I simplified it for years to make it more digestible for anyone who cared to ask. It was simple: I was called to preach or speak God’s word. Easy to swallow, but for some it was not so easy. Next… Oh I want to get my license. Hmmm… “Why? You don’t need a license to speak.” True. My battle raged within. I felt like Peter; only I didn’t know… I didn’t know that by watering down who I was, who I am called to be, simply so that it would be more palatable to others was no different than Peter denying Christ. Ugh! I didn’t really know who I was. Who in their right mind would tell God, “I know you said I was A, but really I’m B. I think you got it wrong,”? Really who would do that? I did.

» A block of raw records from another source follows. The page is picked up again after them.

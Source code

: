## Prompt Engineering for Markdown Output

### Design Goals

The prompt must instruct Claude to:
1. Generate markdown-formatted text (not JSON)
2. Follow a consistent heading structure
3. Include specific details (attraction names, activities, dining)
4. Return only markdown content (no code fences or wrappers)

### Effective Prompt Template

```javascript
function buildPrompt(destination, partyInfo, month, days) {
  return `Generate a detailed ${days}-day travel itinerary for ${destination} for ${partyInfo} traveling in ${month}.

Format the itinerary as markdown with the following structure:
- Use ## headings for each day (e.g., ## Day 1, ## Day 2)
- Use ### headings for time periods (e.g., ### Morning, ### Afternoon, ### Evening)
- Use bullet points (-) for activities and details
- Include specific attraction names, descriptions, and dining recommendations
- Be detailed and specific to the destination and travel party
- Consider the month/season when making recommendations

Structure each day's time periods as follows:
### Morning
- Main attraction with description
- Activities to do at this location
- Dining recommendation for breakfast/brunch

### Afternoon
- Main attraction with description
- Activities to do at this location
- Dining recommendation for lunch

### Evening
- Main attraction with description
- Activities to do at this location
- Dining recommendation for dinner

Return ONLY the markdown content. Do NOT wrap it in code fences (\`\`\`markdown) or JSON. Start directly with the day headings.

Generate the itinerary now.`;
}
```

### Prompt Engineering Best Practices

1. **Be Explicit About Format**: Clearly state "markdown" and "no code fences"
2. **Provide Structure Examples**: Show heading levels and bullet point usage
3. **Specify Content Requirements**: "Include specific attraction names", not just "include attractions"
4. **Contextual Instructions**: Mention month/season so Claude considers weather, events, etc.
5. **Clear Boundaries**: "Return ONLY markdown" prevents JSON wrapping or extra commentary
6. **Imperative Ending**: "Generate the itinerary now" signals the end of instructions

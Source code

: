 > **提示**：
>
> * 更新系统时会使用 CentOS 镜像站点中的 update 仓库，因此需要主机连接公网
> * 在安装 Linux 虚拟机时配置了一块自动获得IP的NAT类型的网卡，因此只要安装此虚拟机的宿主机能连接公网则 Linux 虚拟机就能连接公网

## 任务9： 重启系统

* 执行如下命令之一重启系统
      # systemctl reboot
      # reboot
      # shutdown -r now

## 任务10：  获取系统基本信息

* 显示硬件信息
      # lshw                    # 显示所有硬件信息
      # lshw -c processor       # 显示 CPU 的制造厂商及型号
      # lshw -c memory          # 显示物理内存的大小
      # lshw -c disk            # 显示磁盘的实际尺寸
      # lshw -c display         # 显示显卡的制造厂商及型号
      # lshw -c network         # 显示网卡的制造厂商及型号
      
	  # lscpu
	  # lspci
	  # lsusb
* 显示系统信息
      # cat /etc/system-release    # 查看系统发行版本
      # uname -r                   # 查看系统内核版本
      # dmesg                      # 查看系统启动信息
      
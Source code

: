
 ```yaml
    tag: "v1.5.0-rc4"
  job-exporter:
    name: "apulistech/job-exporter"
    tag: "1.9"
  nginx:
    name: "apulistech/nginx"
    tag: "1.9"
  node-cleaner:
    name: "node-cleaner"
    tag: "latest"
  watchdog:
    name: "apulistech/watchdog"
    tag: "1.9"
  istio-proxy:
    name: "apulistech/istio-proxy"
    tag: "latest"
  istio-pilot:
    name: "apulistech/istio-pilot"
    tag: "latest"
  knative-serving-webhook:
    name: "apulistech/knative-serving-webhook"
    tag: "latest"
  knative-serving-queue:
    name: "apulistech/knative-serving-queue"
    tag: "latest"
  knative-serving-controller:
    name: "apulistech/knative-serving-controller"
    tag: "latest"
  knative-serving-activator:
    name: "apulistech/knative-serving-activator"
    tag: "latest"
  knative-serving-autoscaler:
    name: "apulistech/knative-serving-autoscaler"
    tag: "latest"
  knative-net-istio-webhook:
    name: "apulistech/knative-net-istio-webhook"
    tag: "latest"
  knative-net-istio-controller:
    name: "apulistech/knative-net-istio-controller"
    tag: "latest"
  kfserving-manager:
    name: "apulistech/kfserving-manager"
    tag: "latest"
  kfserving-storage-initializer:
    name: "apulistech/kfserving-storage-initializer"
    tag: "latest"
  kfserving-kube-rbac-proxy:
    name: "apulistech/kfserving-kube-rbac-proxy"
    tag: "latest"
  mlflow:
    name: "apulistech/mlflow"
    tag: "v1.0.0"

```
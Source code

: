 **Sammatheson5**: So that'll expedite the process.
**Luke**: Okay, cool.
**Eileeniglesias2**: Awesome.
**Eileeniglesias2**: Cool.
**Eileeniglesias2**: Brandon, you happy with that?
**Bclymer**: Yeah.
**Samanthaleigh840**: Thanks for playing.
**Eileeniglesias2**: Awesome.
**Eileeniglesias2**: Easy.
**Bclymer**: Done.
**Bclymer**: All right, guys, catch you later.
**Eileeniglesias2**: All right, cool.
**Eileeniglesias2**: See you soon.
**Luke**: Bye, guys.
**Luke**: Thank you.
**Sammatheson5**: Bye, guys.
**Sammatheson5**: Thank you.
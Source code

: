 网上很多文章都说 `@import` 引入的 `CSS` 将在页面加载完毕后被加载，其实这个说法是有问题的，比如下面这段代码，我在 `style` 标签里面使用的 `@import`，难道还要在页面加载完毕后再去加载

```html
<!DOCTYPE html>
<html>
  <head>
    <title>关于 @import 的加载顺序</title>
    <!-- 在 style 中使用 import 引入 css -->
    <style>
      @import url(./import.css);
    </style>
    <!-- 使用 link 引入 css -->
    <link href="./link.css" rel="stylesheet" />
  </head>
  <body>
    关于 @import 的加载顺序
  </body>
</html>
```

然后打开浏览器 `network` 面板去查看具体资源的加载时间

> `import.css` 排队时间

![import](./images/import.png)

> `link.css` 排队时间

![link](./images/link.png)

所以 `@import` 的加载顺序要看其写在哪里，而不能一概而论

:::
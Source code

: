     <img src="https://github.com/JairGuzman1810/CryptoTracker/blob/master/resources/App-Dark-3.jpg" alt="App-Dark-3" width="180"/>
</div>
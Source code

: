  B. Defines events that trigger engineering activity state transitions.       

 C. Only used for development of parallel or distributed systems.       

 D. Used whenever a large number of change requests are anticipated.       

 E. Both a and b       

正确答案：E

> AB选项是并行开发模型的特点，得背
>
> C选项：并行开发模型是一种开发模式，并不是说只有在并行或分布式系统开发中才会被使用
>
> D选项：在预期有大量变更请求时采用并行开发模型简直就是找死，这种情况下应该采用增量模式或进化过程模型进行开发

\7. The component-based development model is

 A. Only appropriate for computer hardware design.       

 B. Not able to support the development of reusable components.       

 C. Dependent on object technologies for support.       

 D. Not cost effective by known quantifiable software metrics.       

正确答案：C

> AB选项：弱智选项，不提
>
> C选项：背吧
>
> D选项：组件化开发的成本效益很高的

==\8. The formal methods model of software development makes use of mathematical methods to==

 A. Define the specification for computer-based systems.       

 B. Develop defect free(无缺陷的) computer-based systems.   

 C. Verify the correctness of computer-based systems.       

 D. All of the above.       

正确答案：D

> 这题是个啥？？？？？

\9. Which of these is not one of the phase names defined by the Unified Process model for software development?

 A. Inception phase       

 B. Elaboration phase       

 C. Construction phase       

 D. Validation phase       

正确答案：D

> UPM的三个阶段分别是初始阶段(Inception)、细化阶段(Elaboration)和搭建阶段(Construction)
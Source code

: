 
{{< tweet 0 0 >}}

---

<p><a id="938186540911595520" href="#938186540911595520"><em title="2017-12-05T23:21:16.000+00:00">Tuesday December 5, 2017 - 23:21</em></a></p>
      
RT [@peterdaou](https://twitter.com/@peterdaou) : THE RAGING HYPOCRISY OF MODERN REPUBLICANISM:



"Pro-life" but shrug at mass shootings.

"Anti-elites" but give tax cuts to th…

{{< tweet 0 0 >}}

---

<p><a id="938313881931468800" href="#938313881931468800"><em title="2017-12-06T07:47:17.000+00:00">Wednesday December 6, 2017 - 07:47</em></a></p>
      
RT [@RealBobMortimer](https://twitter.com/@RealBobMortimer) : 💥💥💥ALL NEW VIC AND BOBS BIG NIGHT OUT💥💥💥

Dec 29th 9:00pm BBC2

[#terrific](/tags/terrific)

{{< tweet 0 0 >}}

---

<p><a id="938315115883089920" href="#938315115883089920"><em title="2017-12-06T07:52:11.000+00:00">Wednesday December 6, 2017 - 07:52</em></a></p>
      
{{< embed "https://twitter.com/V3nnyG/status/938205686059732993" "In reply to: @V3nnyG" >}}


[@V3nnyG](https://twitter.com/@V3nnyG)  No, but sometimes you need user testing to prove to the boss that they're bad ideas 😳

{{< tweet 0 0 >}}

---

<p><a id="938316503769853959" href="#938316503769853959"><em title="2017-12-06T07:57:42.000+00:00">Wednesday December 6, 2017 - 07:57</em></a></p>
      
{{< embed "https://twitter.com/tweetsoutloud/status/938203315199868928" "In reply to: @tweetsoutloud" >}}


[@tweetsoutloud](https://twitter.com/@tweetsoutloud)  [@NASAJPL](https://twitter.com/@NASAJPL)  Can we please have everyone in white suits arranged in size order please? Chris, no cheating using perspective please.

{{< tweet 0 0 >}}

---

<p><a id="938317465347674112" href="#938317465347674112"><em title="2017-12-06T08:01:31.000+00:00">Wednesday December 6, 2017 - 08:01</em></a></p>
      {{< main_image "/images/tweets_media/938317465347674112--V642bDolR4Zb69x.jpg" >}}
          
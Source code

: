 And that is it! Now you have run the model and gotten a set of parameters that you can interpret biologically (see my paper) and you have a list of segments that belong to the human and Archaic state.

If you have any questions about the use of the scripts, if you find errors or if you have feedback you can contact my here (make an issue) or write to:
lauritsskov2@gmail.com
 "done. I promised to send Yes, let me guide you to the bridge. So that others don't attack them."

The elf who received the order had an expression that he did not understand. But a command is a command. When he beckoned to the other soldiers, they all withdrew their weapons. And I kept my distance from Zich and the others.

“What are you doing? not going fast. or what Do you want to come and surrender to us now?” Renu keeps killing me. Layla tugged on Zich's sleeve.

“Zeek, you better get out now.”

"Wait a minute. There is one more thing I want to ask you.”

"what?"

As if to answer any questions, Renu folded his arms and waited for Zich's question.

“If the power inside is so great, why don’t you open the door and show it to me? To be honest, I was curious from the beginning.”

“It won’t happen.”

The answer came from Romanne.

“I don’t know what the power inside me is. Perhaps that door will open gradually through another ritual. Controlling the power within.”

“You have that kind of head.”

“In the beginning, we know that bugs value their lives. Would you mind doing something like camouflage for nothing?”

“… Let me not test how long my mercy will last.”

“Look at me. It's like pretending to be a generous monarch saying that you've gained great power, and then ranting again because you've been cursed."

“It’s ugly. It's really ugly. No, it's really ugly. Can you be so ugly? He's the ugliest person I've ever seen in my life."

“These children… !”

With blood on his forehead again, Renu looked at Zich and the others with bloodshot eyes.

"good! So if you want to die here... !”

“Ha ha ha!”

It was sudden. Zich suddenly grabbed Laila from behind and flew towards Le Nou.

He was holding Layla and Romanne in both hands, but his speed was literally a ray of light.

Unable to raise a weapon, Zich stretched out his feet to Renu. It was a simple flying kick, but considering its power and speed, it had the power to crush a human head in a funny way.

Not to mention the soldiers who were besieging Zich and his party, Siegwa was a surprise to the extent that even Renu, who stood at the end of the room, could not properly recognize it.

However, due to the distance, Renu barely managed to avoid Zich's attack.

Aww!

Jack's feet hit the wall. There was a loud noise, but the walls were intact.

I’m a preacher. It’s harder to say than one might think. Try it! I’m an Evangelist! It’s like in my mind I imagine thousands asking, “and who do you think you are,” with such disdain in their tone it causes me to soften my answer before they can read the truths floating in my mind. Maybe I’m the only one who struggled with this concept of owning who God has called me to be. That day, that brief moment, I owned up to who God had called me to be. I answered boldly, yet softly. “Yes ma’am I am.” She then held my hand and arm and continued to share with me amazing words of wisdom that blessed me to the core of who I was afraid to be. A preacher!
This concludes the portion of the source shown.